Most of my favorite blogs, especially recently, focus on business and leadership concepts rather than BIM. A recent post on Presentation Zen detailed some interesting thoughts from Pixar that resonated with me on a few different levels.

Our industry talks about collaboration quite a bit, but often when we dig in, we aren't truly collaborating. I haven't really thought of a great way to communicate that idea internally or externally, but when I read what Pixar had to say about it I knew that it was what I was looking for:
Cooperation is not the same thing as collaboration. Cooperation is just that thing "which allows you not to get in the other's way," says Nelson. Collaboration means amplification. ... I think of collaboration as being like 2+2=5 (or 137, etc.).
I also love how they talk about hiring criteria. Since we've been actively hiring for two VDC positions, we've gotten so many resumes from people who know Revit, and probably know it quite well, which is exciting. However, we aren't just looking at "depth" of knowledge in Revit because most of the work that a new hire will do is undefined, because we are constantly pushing the envelope. As it is put in the Presentation Zen post: do you hire someone for something that has never been done before? ... past success alone is not enough
Pixar looks for experience with "failure and recovery", along with an entire host of qualities. I like to think that we are doing similar things. It's about problem solving, working in a team, culture fit, negotiating and a sense of exploration.

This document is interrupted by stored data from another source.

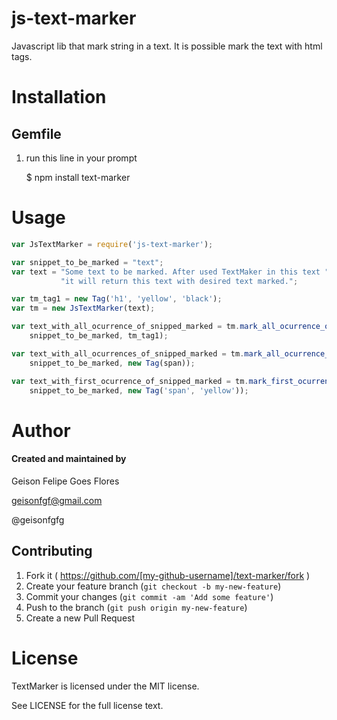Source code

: js-text-marker
==============

Javascript lib that mark string in a text. It is possible mark the text with html tags.

Installation
============

Gemfile
-------

1) run this line in your prompt

    $ npm install text-marker

Usage
=====

```javascript
var JsTextMarker = require('js-text-marker');

var snippet_to_be_marked = "text";
var text = "Some text to be marked. After used TextMaker in this text " +
           "it will return this text with desired text marked.";

var tm_tag1 = new Tag('h1', 'yellow', 'black');
var tm = new JsTextMarker(text);

var text_with_all_ocurrence_of_snipped_marked = tm.mark_all_ocurrence_of(
    snippet_to_be_marked, tm_tag1);

var text_with_all_ocurrences_of_snipped_marked = tm.mark_all_ocurrence_of(
    snippet_to_be_marked, new Tag(span));

var text_with_first_ocurrence_of_snipped_marked = tm.mark_first_ocurrence_of(
    snippet_to_be_marked, new Tag('span', 'yellow'));
```

Author
======

#### Created and maintained by
Geison Felipe Goes Flores

geisonfgf@gmail.com

@geisonfgfg

## Contributing

1. Fork it ( https://github.com/[my-github-username]/text-marker/fork )
2. Create your feature branch (`git checkout -b my-new-feature`)
3. Commit your changes (`git commit -am 'Add some feature'`)
4. Push to the branch (`git push origin my-new-feature`)
5. Create a new Pull Request

License
=======

TextMarker is licensed under the MIT license.

See LICENSE for the full license text.
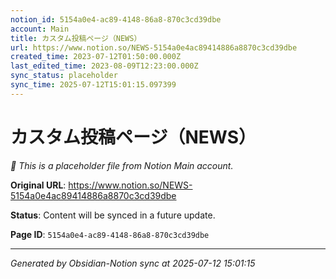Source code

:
 ```yaml
---
notion_id: 5154a0e4-ac89-4148-86a8-870c3cd39dbe
account: Main
title: カスタム投稿ページ（NEWS）
url: https://www.notion.so/NEWS-5154a0e4ac89414886a8870c3cd39dbe
created_time: 2023-07-12T01:50:00.000Z
last_edited_time: 2023-08-09T12:23:00.000Z
sync_status: placeholder
sync_time: 2025-07-12T15:01:15.097399
---
```


# カスタム投稿ページ（NEWS）

*🔄 This is a placeholder file from Notion Main account.*

**Original URL**: https://www.notion.so/NEWS-5154a0e4ac89414886a8870c3cd39dbe

**Status**: Content will be synced in a future update.

**Page ID**: `5154a0e4-ac89-4148-86a8-870c3cd39dbe`

---

*Generated by Obsidian-Notion sync at 2025-07-12 15:01:15*
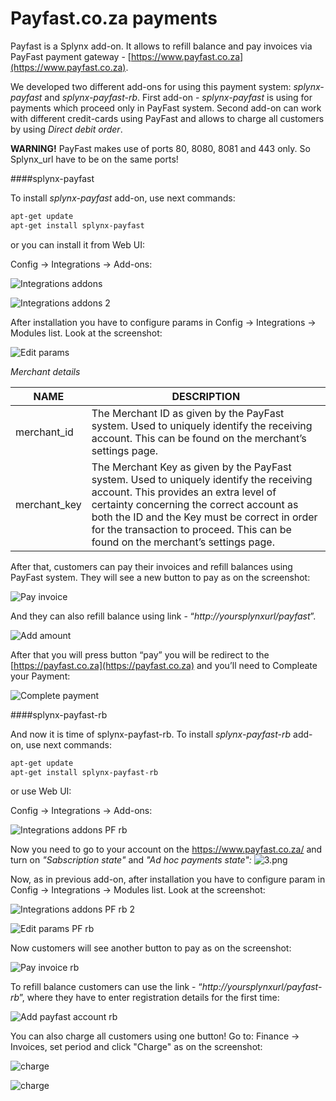 Payfast.co.za payments
======================

Payfast is a Splynx add-on. It allows to refill balance and pay invoices via PayFast payment gateway - [https://www.payfast.co.za](https://www.payfast.co.za).

We developed two different add-ons for using this payment system: *splynx-payfast* and *splynx-payfast-rb*. First add-on - *splynx-payfast* is using for payments which proceed only in PayFast system. Second add-on can work with different credit-cards using PayFast and allows to charge all customers by using *Direct debit order*.

**WARNING!** PayFast makes use of ports 80, 8080, 8081 and 443 only. So Splynx_url have to be on the same ports!

####splynx-payfast

To install *splynx-payfast* add-on, use next commands:

```bash
apt-get update
apt-get install splynx-payfast
```
or you can install it from Web UI:

Config → Integrations → Add-ons:

![Integrations addons](addons_list.png)

![Integrations addons 2](install.png)

After installation you have to configure params in Config → Integrations → Modules list. Look at the screenshot:

![Edit params](params.png)

*Merchant details*

NAME | DESCRIPTION
------------ | -------------
merchant_id | The Merchant ID as given by the PayFast system. Used to uniquely identify the receiving account. This can be found on the merchant’s settings page.
merchant_key | The Merchant Key as given by the PayFast system. Used to uniquely identify the receiving account. This provides an extra level of certainty concerning the correct account as both the ID and the Key must be correct in order for the transaction to proceed. This can be found on the merchant’s settings page.

After that, customers can pay their invoices and refill balances using PayFast system. They will see a new button to pay as on the screenshot:

![Pay invoice](pay_invoice.png)

And they can also refill balance using link - “*http://yoursplynxurl/payfast*”.

![Add amount](add_amount.png)

After that you will press button “pay” you will be redirect to the [https://payfast.co.za](https://payfast.co.za) and you’ll need to Compleate your Payment:

![Complete payment](complete_payment.png)


####splynx-payfast-rb

And now it is time of splynx-payfast-rb. To install *splynx-payfast-rb* add-on, use next commands:

```bash
apt-get update
apt-get install splynx-payfast-rb
```
or use Web UI:

Config → Integrations → Add-ons:

![Integrations addons PF rb](addons_list_rb.png)

Now you need to go to your account on the https://www.payfast.co.za/ and turn on *"Sabscription state"* and *"Ad hoc payments state":*
![3.png](3.png)

Now, as in previous add-on, after installation you have to configure param in Config → Integrations → Modules list. Look at the screenshot:

![Integrations addons PF rb 2](params_rb.png)

![Edit params PF rb](params_rb_2.png)

Now customers will see another button to pay as on the screenshot:

![Pay invoice rb](pay_invoice_rb.png)

To refill balance customers can use the link - “*http://yoursplynxurl/payfast-rb*”, where they have to enter registration details for the first time:

![Add payfast account rb](add_payfast_account.png)

You can also charge all customers using one button! Go to: Finance → Invoices, set period and click "Charge" as on the screenshot:

![charge](1.1.png)

![charge](2.png)

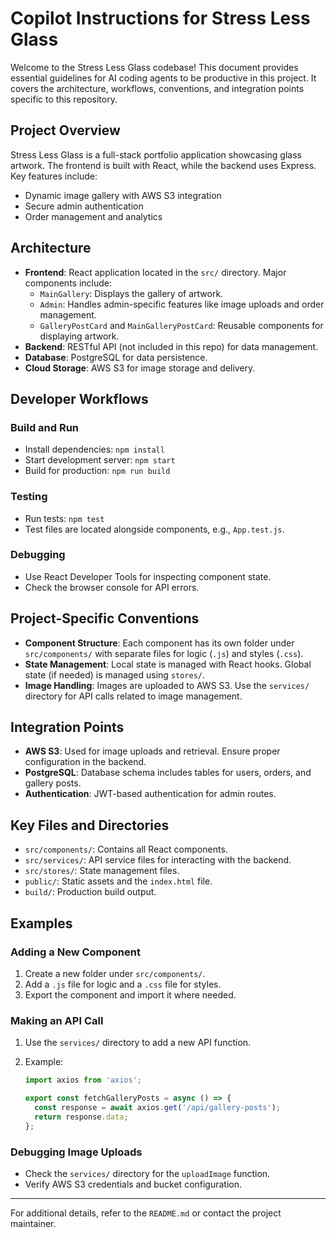 # Copilot Instructions for Stress Less Glass

Welcome to the Stress Less Glass codebase! This document provides essential guidelines for AI coding agents to be productive in this project. It covers the architecture, workflows, conventions, and integration points specific to this repository.

## Project Overview

Stress Less Glass is a full-stack portfolio application showcasing glass artwork. The frontend is built with React, while the backend uses Express. Key features include:

- Dynamic image gallery with AWS S3 integration
- Secure admin authentication
- Order management and analytics

## Architecture

- **Frontend**: React application located in the `src/` directory. Major components include:
  - `MainGallery`: Displays the gallery of artwork.
  - `Admin`: Handles admin-specific features like image uploads and order management.
  - `GalleryPostCard` and `MainGalleryPostCard`: Reusable components for displaying artwork.
- **Backend**: RESTful API (not included in this repo) for data management.
- **Database**: PostgreSQL for data persistence.
- **Cloud Storage**: AWS S3 for image storage and delivery.

## Developer Workflows

### Build and Run

- Install dependencies: `npm install`
- Start development server: `npm start`
- Build for production: `npm run build`

### Testing

- Run tests: `npm test`
- Test files are located alongside components, e.g., `App.test.js`.

### Debugging

- Use React Developer Tools for inspecting component state.
- Check the browser console for API errors.

## Project-Specific Conventions

- **Component Structure**: Each component has its own folder under `src/components/` with separate files for logic (`.js`) and styles (`.css`).
- **State Management**: Local state is managed with React hooks. Global state (if needed) is managed using `stores/`.
- **Image Handling**: Images are uploaded to AWS S3. Use the `services/` directory for API calls related to image management.

## Integration Points

- **AWS S3**: Used for image uploads and retrieval. Ensure proper configuration in the backend.
- **PostgreSQL**: Database schema includes tables for users, orders, and gallery posts.
- **Authentication**: JWT-based authentication for admin routes.

## Key Files and Directories

- `src/components/`: Contains all React components.
- `src/services/`: API service files for interacting with the backend.
- `src/stores/`: State management files.
- `public/`: Static assets and the `index.html` file.
- `build/`: Production build output.

## Examples

### Adding a New Component

1. Create a new folder under `src/components/`.
2. Add a `.js` file for logic and a `.css` file for styles.
3. Export the component and import it where needed.

### Making an API Call

1. Use the `services/` directory to add a new API function.
2. Example:

   ```javascript
   import axios from 'axios';

   export const fetchGalleryPosts = async () => {
     const response = await axios.get('/api/gallery-posts');
     return response.data;
   };
   ```

### Debugging Image Uploads

- Check the `services/` directory for the `uploadImage` function.
- Verify AWS S3 credentials and bucket configuration.

---

For additional details, refer to the `README.md` or contact the project maintainer.

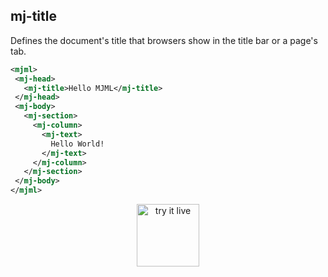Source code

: ## mj-title

Defines the document's title that browsers show in the title bar or a page's tab.

 ```xml
<mjml>
  <mj-head>
    <mj-title>Hello MJML</mj-title>
  </mj-head>
  <mj-body>
    <mj-section>
      <mj-column>
        <mj-text>
          Hello World!
        </mj-text>
      </mj-column>
    </mj-section>
  </mj-body>
</mjml>
 ```

<p align="center">
  <a href="https://mjml.io/try-it-live/components/head-title">
    <img width="100px" src="https://mjml.io/assets/img/svg/TRYITLIVE.svg" alt="try it live" />
  </a>
</p>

I'd be interested in what other people look for when they hire, whether for a BIM-related position or something else.


Gabe said...

I recently experienced a similar scenario when trying to hire a modeler for Revit MEP, since in our area - there is no one teaching Revit MEP except for the 3-day AOTC. So, we tried to identify positive attitude, learning capability, and a willingness to progress. If they are able and willing to learn, they can be taught.

Drew Halphen, LEED AP said...

When we look for VDC Engineers we try and find someone who has a basic understanding in the required software (Navis / Revit) but also has the problem solving skills to mix software applications to develop unique solutions. So often with VDC the best answer lies within one of 5-6 different pieces of software and it is important for an applicant to know when to look outside their comfort zone for the ideal solution.